Action item — A faithful copy of the data below is required, leaving out every picture.

Data for this exercise —

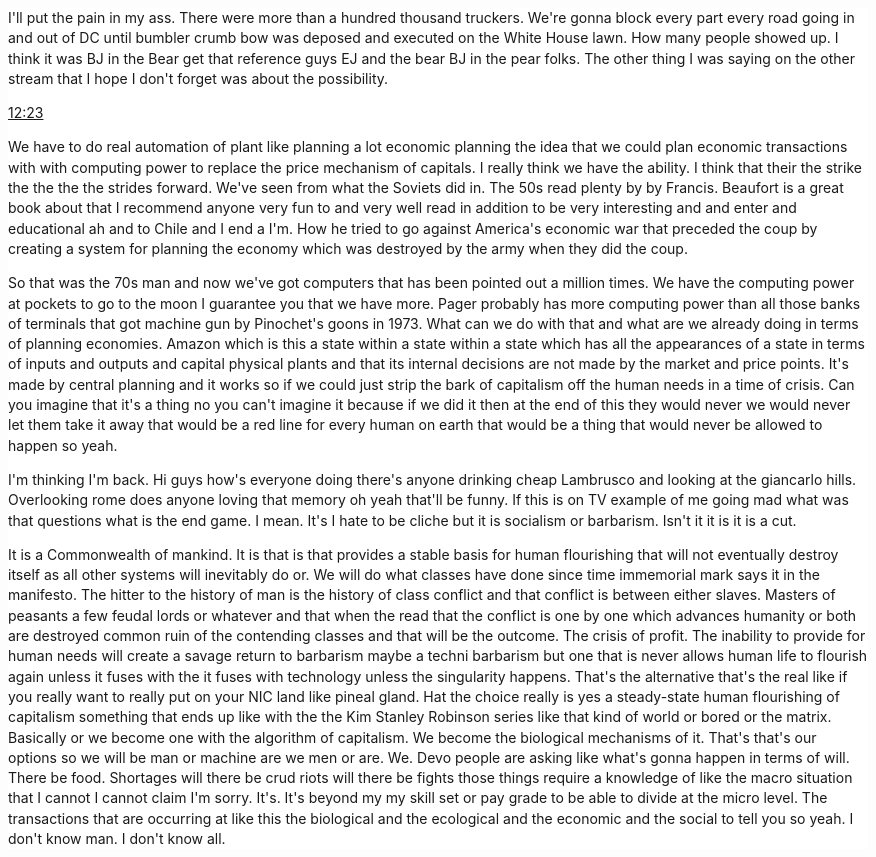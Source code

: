 I'll put the pain in my ass. There were more than a hundred thousand truckers. We're gonna block every part every road going in and out of DC until bumbler crumb bow was deposed and executed on the White House lawn. How many people showed up. I think it was BJ in the Bear get that reference guys EJ and the bear BJ in the pear folks. The other thing I was saying on the other stream that I hope I don't forget was about the possibility.

[12:23](https://youtu.be/dbs75E1A5_I?t=12m23s)

We have to do real automation of plant like planning a lot economic planning the idea that we could plan economic transactions with with computing power to replace the price mechanism of capitals. I really think we have the ability. I think that their the strike the the the the strides forward. We've seen from what the Soviets did in. The 50s read plenty by by Francis. Beaufort is a great book about that I recommend anyone very fun to and very well read in addition to be very interesting and and enter and educational ah and to Chile and I end a I'm. How he tried to go against America's economic war that preceded the coup by creating a system for planning the economy which was destroyed by the army when they did the coup.

So that was the 70s man and now we've got computers that has been pointed out a million times. We have the computing power at pockets to go to the moon I guarantee you that we have more. Pager probably has more computing power than all those banks of terminals that got machine gun by Pinochet's goons in 1973. What can we do with that and what are we already doing in terms of planning economies. Amazon which is this a state within a state within a state which has all the appearances of a state in terms of inputs and outputs and capital physical plants and that its internal decisions are not made by the market and price points. It's made by central planning and it works so if we could just strip the bark of capitalism off the human needs in a time of crisis. Can you imagine that it's a thing no you can't imagine it because if we did it then at the end of this they would never we would never let them take it away that would be a red line for every human on earth that would be a thing that would never be allowed to happen so yeah.

I'm thinking I'm back. Hi guys how's everyone doing there's anyone drinking cheap Lambrusco and looking at the giancarlo hills. Overlooking rome does anyone loving that memory oh yeah that'll be funny. If this is on TV example of me going mad what was that questions what is the end game. I mean. It's I hate to be cliche but it is socialism or barbarism. Isn't it it is it is a cut.

It is a Commonwealth of mankind. It is that is that provides a stable basis for human flourishing that will not eventually destroy itself as all other systems will inevitably do or. We will do what classes have done since time immemorial mark says it in the manifesto. The hitter to the history of man is the history of class conflict and that conflict is between either slaves. Masters of peasants a few feudal lords or whatever and that when the read that the conflict is one by one which advances humanity or both are destroyed common ruin of the contending classes and that will be the outcome. The crisis of profit. The inability to provide for human needs will create a savage return to barbarism maybe a techni barbarism but one that is never allows human life to flourish again unless it fuses with the it fuses with technology unless the singularity happens. That's the alternative that's the real like if you really want to really put on your NIC land like pineal gland. Hat the choice really is yes a steady-state human flourishing of capitalism something that ends up like with the the Kim Stanley Robinson series like that kind of world or bored or the matrix. Basically or we become one with the algorithm of capitalism. We become the biological mechanisms of it. That's that's our options so we will be man or machine are we men or are. We. Devo people are asking like what's gonna happen in terms of will. There be food. Shortages will there be crud riots will there be fights those things require a knowledge of like the macro situation that I cannot I cannot claim I'm sorry. It's. It's beyond my my skill set or pay grade to be able to divide at the micro level. The transactions that are occurring at like this the biological and the ecological and the economic and the social to tell you so yeah. I don't know man. I don't know all.

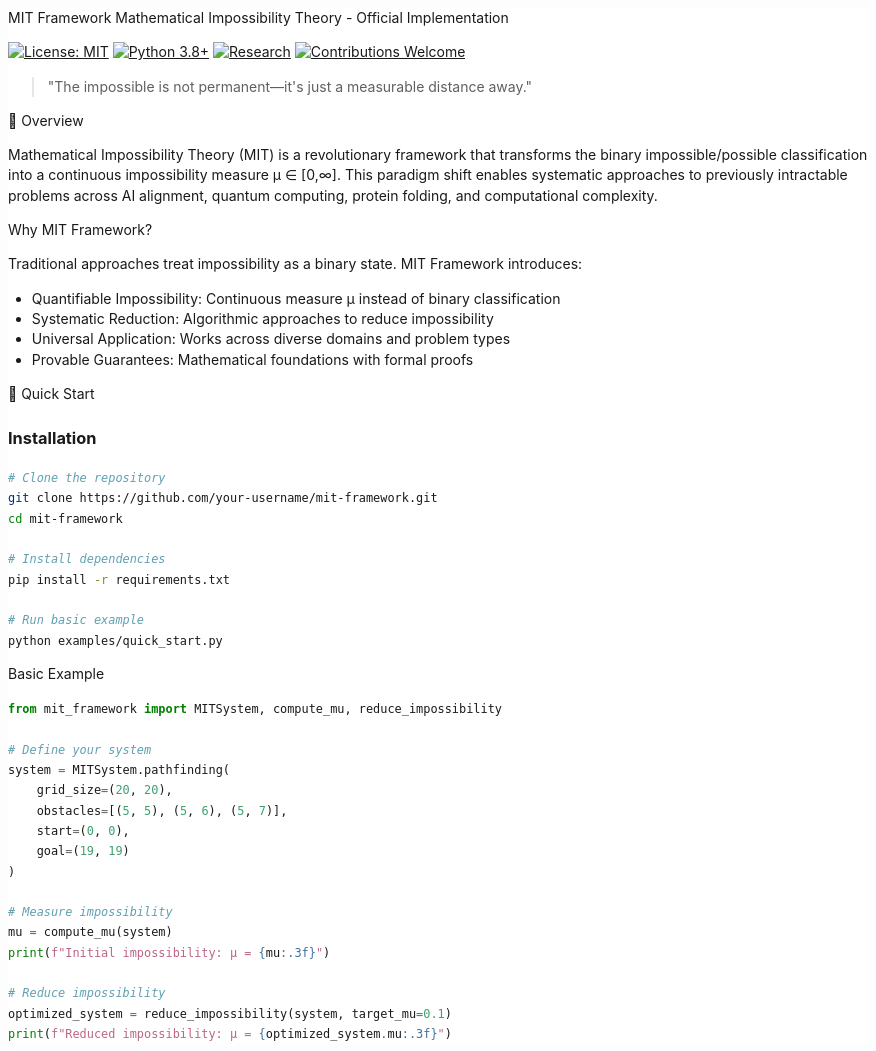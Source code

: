  MIT Framework
 Mathematical Impossibility Theory - Official Implementation

[![License: MIT](https://img.shields.io/badge/License-MIT-yellow?style=flat-square)](https://opensource.org/licenses/MIT)
[![Python 3.8+](https://img.shields.io/badge/python-3.8+-blue?style=flat-square)](https://www.python.org/downloads/)
[![Research](https://img.shields.io/badge/status-experimental-orange?style=flat-square)]()
[![Contributions Welcome](https://img.shields.io/badge/contributions-welcome-brightgreen?style=flat-square)](CONTRIBUTING.md)

> "The impossible is not permanent—it's just a measurable distance away."

 🌟 Overview

Mathematical Impossibility Theory (MIT) is a revolutionary framework that transforms the binary impossible/possible classification into a continuous impossibility measure μ ∈ [0,∞]. This paradigm shift enables systematic approaches to previously intractable problems across AI alignment, quantum computing, protein folding, and computational complexity.

 Why MIT Framework?

Traditional approaches treat impossibility as a binary state. MIT Framework introduces:
- Quantifiable Impossibility: Continuous measure μ instead of binary classification
- Systematic Reduction: Algorithmic approaches to reduce impossibility
- Universal Application: Works across diverse domains and problem types
- Provable Guarantees: Mathematical foundations with formal proofs

 🚀 Quick Start

### Installation

```bash
# Clone the repository
git clone https://github.com/your-username/mit-framework.git
cd mit-framework

# Install dependencies
pip install -r requirements.txt

# Run basic example
python examples/quick_start.py
```

 Basic Example

```python
from mit_framework import MITSystem, compute_mu, reduce_impossibility

# Define your system
system = MITSystem.pathfinding(
    grid_size=(20, 20),
    obstacles=[(5, 5), (5, 6), (5, 7)],
    start=(0, 0),
    goal=(19, 19)
)

# Measure impossibility
mu = compute_mu(system)
print(f"Initial impossibility: μ = {mu:.3f}")

# Reduce impossibility
optimized_system = reduce_impossibility(system, target_mu=0.1)
print(f"Reduced impossibility: μ = {optimized_system.mu:.3f}")
```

Solution to the exercise —
Source code

: I'll put the pain in my ass. There were more than a hundred thousand truckers. We're gonna block every part every road going in and out of DC until bumbler crumb bow was deposed and executed on the White House lawn. How many people showed up. I think it was BJ in the Bear get that reference guys EJ and the bear BJ in the pear folks. The other thing I was saying on the other stream that I hope I don't forget was about the possibility.

[12:23](https://youtu.be/dbs75E1A5_I?t=12m23s)

We have to do real automation of plant like planning a lot economic planning the idea that we could plan economic transactions with with computing power to replace the price mechanism of capitals. I really think we have the ability. I think that their the strike the the the the strides forward. We've seen from what the Soviets did in. The 50s read plenty by by Francis. Beaufort is a great book about that I recommend anyone very fun to and very well read in addition to be very interesting and and enter and educational ah and to Chile and I end a I'm. How he tried to go against America's economic war that preceded the coup by creating a system for planning the economy which was destroyed by the army when they did the coup.

So that was the 70s man and now we've got computers that has been pointed out a million times. We have the computing power at pockets to go to the moon I guarantee you that we have more. Pager probably has more computing power than all those banks of terminals that got machine gun by Pinochet's goons in 1973. What can we do with that and what are we already doing in terms of planning economies. Amazon which is this a state within a state within a state which has all the appearances of a state in terms of inputs and outputs and capital physical plants and that its internal decisions are not made by the market and price points. It's made by central planning and it works so if we could just strip the bark of capitalism off the human needs in a time of crisis. Can you imagine that it's a thing no you can't imagine it because if we did it then at the end of this they would never we would never let them take it away that would be a red line for every human on earth that would be a thing that would never be allowed to happen so yeah.

I'm thinking I'm back. Hi guys how's everyone doing there's anyone drinking cheap Lambrusco and looking at the giancarlo hills. Overlooking rome does anyone loving that memory oh yeah that'll be funny. If this is on TV example of me going mad what was that questions what is the end game. I mean. It's I hate to be cliche but it is socialism or barbarism. Isn't it it is it is a cut.

It is a Commonwealth of mankind. It is that is that provides a stable basis for human flourishing that will not eventually destroy itself as all other systems will inevitably do or. We will do what classes have done since time immemorial mark says it in the manifesto. The hitter to the history of man is the history of class conflict and that conflict is between either slaves. Masters of peasants a few feudal lords or whatever and that when the read that the conflict is one by one which advances humanity or both are destroyed common ruin of the contending classes and that will be the outcome. The crisis of profit. The inability to provide for human needs will create a savage return to barbarism maybe a techni barbarism but one that is never allows human life to flourish again unless it fuses with the it fuses with technology unless the singularity happens. That's the alternative that's the real like if you really want to really put on your NIC land like pineal gland. Hat the choice really is yes a steady-state human flourishing of capitalism something that ends up like with the the Kim Stanley Robinson series like that kind of world or bored or the matrix. Basically or we become one with the algorithm of capitalism. We become the biological mechanisms of it. That's that's our options so we will be man or machine are we men or are. We. Devo people are asking like what's gonna happen in terms of will. There be food. Shortages will there be crud riots will there be fights those things require a knowledge of like the macro situation that I cannot I cannot claim I'm sorry. It's. It's beyond my my skill set or pay grade to be able to divide at the micro level. The transactions that are occurring at like this the biological and the ecological and the economic and the social to tell you so yeah. I don't know man. I don't know all.

Source code

:  MIT Framework
 Mathematical Impossibility Theory - Official Implementation

[![License: MIT](https://img.shields.io/badge/License-MIT-yellow?style=flat-square)](https://opensource.org/licenses/MIT)
[![Python 3.8+](https://img.shields.io/badge/python-3.8+-blue?style=flat-square)](https://www.python.org/downloads/)
[![Research](https://img.shields.io/badge/status-experimental-orange?style=flat-square)]()
[![Contributions Welcome](https://img.shields.io/badge/contributions-welcome-brightgreen?style=flat-square)](CONTRIBUTING.md)

> "The impossible is not permanent—it's just a measurable distance away."

 🌟 Overview

Mathematical Impossibility Theory (MIT) is a revolutionary framework that transforms the binary impossible/possible classification into a continuous impossibility measure μ ∈ [0,∞]. This paradigm shift enables systematic approaches to previously intractable problems across AI alignment, quantum computing, protein folding, and computational complexity.

 Why MIT Framework?

Traditional approaches treat impossibility as a binary state. MIT Framework introduces:
- Quantifiable Impossibility: Continuous measure μ instead of binary classification
- Systematic Reduction: Algorithmic approaches to reduce impossibility
- Universal Application: Works across diverse domains and problem types
- Provable Guarantees: Mathematical foundations with formal proofs

 🚀 Quick Start

### Installation

```bash
# Clone the repository
git clone https://github.com/your-username/mit-framework.git
cd mit-framework

# Install dependencies
pip install -r requirements.txt

# Run basic example
python examples/quick_start.py
```

 Basic Example

```python
from mit_framework import MITSystem, compute_mu, reduce_impossibility

# Define your system
system = MITSystem.pathfinding(
    grid_size=(20, 20),
    obstacles=[(5, 5), (5, 6), (5, 7)],
    start=(0, 0),
    goal=(19, 19)
)

# Measure impossibility
mu = compute_mu(system)
print(f"Initial impossibility: μ = {mu:.3f}")

# Reduce impossibility
optimized_system = reduce_impossibility(system, target_mu=0.1)
print(f"Reduced impossibility: μ = {optimized_system.mu:.3f}")
```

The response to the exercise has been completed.